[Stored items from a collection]
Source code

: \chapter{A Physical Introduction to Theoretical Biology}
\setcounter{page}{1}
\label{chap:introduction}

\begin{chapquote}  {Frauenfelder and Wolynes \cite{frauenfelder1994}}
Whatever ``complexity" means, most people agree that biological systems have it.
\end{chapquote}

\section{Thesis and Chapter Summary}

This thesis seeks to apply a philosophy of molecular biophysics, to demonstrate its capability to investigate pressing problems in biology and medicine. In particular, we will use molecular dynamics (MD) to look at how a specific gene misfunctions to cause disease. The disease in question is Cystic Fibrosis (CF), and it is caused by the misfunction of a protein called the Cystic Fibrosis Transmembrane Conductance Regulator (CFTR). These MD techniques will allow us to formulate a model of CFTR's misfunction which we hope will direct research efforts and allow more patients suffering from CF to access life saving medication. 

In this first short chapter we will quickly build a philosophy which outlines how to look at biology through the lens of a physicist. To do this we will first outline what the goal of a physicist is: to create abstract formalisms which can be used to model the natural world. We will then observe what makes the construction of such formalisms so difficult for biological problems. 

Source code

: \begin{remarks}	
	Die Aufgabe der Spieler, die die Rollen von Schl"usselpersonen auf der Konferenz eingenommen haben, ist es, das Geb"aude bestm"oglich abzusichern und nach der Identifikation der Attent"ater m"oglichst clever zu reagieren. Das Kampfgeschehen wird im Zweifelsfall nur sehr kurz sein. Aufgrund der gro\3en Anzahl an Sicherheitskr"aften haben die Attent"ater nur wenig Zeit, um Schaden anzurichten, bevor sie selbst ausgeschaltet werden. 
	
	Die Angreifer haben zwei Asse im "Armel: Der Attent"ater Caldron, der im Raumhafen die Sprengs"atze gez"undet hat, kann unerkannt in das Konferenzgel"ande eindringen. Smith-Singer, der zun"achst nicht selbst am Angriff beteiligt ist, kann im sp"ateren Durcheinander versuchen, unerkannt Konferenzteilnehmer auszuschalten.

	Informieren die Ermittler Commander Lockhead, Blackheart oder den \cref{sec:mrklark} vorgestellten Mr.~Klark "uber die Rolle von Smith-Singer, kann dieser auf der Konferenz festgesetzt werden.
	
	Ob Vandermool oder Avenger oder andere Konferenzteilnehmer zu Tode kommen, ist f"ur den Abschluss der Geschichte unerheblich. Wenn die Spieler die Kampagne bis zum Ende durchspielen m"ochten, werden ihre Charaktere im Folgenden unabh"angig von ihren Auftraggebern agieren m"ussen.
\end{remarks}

HOW TO COMPLETE THIS TASK — All of the records above should be repeated exactly.

RESULT FOR THIS EXERCISE —
Source code

: \chapter{A Physical Introduction to Theoretical Biology}
\setcounter{page}{1}
\label{chap:introduction}

\begin{chapquote}  {Frauenfelder and Wolynes \cite{frauenfelder1994}}
Whatever ``complexity" means, most people agree that biological systems have it.
\end{chapquote}

\section{Thesis and Chapter Summary}

This thesis seeks to apply a philosophy of molecular biophysics, to demonstrate its capability to investigate pressing problems in biology and medicine. In particular, we will use molecular dynamics (MD) to look at how a specific gene misfunctions to cause disease. The disease in question is Cystic Fibrosis (CF), and it is caused by the misfunction of a protein called the Cystic Fibrosis Transmembrane Conductance Regulator (CFTR). These MD techniques will allow us to formulate a model of CFTR's misfunction which we hope will direct research efforts and allow more patients suffering from CF to access life saving medication. 

In this first short chapter we will quickly build a philosophy which outlines how to look at biology through the lens of a physicist. To do this we will first outline what the goal of a physicist is: to create abstract formalisms which can be used to model the natural world. We will then observe what makes the construction of such formalisms so difficult for biological problems. 

Source code

: \begin{remarks}	
	Die Aufgabe der Spieler, die die Rollen von Schl"usselpersonen auf der Konferenz eingenommen haben, ist es, das Geb"aude bestm"oglich abzusichern und nach der Identifikation der Attent"ater m"oglichst clever zu reagieren. Das Kampfgeschehen wird im Zweifelsfall nur sehr kurz sein. Aufgrund der gro\3en Anzahl an Sicherheitskr"aften haben die Attent"ater nur wenig Zeit, um Schaden anzurichten, bevor sie selbst ausgeschaltet werden. 
	
	Die Angreifer haben zwei Asse im "Armel: Der Attent"ater Caldron, der im Raumhafen die Sprengs"atze gez"undet hat, kann unerkannt in das Konferenzgel"ande eindringen. Smith-Singer, der zun"achst nicht selbst am Angriff beteiligt ist, kann im sp"ateren Durcheinander versuchen, unerkannt Konferenzteilnehmer auszuschalten.

	Informieren die Ermittler Commander Lockhead, Blackheart oder den \cref{sec:mrklark} vorgestellten Mr.~Klark "uber die Rolle von Smith-Singer, kann dieser auf der Konferenz festgesetzt werden.
	
	Ob Vandermool oder Avenger oder andere Konferenzteilnehmer zu Tode kommen, ist f"ur den Abschluss der Geschichte unerheblich. Wenn die Spieler die Kampagne bis zum Ende durchspielen m"ochten, werden ihre Charaktere im Folgenden unabh"angig von ihren Auftraggebern agieren m"ussen.
\end{remarks}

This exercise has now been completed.